[Data supplied Boundary: Start]
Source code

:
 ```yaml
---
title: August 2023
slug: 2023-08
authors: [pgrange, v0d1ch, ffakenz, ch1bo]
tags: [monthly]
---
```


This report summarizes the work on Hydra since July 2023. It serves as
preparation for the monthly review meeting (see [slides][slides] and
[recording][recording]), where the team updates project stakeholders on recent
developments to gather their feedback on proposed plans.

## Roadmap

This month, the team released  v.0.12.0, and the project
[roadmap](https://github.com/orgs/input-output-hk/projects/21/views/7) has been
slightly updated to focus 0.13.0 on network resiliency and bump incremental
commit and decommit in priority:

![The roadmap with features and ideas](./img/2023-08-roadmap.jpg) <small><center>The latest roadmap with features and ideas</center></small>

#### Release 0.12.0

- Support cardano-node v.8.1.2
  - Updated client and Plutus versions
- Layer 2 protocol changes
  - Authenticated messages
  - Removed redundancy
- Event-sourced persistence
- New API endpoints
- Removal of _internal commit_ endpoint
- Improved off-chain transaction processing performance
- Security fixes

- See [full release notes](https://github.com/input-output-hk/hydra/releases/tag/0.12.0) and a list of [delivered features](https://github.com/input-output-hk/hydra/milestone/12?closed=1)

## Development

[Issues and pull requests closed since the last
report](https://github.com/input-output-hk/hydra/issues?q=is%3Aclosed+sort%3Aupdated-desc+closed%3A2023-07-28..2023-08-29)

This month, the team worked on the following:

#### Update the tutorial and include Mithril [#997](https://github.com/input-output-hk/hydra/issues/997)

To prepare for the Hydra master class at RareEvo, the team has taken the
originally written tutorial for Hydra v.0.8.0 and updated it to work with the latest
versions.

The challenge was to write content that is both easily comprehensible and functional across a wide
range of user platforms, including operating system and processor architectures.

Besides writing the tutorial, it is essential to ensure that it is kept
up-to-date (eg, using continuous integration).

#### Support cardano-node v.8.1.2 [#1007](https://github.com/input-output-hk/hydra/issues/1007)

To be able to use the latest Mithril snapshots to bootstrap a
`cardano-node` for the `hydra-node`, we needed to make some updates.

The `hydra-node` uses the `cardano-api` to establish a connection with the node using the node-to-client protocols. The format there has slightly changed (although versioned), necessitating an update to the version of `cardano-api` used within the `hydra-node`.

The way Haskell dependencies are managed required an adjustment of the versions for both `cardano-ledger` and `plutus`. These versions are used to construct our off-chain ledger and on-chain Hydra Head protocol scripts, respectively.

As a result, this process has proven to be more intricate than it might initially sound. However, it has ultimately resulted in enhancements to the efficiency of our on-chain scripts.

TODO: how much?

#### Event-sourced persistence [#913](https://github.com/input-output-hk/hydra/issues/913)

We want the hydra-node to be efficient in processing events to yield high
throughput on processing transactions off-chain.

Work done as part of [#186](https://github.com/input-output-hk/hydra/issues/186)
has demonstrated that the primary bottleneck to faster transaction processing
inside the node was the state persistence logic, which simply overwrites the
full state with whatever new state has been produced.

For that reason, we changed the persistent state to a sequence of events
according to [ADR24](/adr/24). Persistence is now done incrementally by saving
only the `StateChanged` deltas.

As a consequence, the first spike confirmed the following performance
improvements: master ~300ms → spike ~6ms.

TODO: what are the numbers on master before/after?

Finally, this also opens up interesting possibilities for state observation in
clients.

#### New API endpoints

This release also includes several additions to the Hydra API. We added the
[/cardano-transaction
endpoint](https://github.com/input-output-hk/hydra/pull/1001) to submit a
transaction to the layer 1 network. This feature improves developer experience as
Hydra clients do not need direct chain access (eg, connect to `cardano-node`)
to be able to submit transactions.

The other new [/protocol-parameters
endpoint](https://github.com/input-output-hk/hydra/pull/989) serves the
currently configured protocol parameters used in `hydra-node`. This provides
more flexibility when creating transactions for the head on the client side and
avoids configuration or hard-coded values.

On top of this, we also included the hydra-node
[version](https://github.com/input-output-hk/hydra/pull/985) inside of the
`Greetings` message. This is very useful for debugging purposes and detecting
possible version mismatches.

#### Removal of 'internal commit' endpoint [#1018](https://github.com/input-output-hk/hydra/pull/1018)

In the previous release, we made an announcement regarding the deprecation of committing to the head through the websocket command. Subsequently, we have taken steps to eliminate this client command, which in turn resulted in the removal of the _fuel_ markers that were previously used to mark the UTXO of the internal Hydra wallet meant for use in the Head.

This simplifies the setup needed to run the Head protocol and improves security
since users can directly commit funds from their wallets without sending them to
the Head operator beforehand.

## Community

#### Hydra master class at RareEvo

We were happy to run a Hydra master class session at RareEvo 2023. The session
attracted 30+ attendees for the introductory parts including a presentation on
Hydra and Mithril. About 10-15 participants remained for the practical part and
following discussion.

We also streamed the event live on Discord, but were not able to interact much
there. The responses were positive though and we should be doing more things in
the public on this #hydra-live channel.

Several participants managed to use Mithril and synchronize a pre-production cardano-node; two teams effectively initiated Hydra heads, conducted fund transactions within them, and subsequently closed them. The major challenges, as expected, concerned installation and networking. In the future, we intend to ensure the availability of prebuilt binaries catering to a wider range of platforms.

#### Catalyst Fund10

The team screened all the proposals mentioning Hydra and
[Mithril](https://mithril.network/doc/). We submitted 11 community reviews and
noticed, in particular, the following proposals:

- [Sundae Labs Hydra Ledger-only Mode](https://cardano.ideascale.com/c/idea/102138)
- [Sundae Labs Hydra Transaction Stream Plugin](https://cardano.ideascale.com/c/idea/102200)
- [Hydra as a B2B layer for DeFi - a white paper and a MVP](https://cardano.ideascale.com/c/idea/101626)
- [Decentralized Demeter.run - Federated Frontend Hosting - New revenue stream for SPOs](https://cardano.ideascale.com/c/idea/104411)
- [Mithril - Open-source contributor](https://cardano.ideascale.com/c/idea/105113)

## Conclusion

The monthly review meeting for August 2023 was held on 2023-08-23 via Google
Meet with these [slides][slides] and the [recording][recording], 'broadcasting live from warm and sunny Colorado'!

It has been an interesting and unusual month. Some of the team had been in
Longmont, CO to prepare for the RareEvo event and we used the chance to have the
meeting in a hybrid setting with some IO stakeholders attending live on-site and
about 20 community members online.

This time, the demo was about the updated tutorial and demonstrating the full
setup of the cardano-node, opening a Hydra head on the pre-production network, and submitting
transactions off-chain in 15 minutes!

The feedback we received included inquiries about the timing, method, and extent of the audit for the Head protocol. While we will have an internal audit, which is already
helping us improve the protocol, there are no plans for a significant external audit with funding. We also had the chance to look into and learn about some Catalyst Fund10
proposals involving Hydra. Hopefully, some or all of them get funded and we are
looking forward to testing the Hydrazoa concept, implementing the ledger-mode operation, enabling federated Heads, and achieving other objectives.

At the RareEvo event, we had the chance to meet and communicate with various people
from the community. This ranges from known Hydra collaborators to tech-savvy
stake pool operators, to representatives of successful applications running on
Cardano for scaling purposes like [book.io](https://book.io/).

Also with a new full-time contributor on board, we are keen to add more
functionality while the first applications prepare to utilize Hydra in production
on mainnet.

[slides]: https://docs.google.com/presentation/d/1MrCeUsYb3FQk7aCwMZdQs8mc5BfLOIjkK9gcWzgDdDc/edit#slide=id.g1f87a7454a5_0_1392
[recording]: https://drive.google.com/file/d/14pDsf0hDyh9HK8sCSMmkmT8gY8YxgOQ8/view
[Data supplied Boundary: End]
Copy all lines above containing the string "scripts".

The way Haskell dependencies are managed required an adjustment of the versions for both `cardano-ledger` and `plutus`. These versions are used to construct our off-chain ledger and on-chain Hydra Head protocol scripts, respectively.
As a result, this process has proven to be more intricate than it might initially sound. However, it has ultimately resulted in enhancements to the efficiency of our on-chain scripts.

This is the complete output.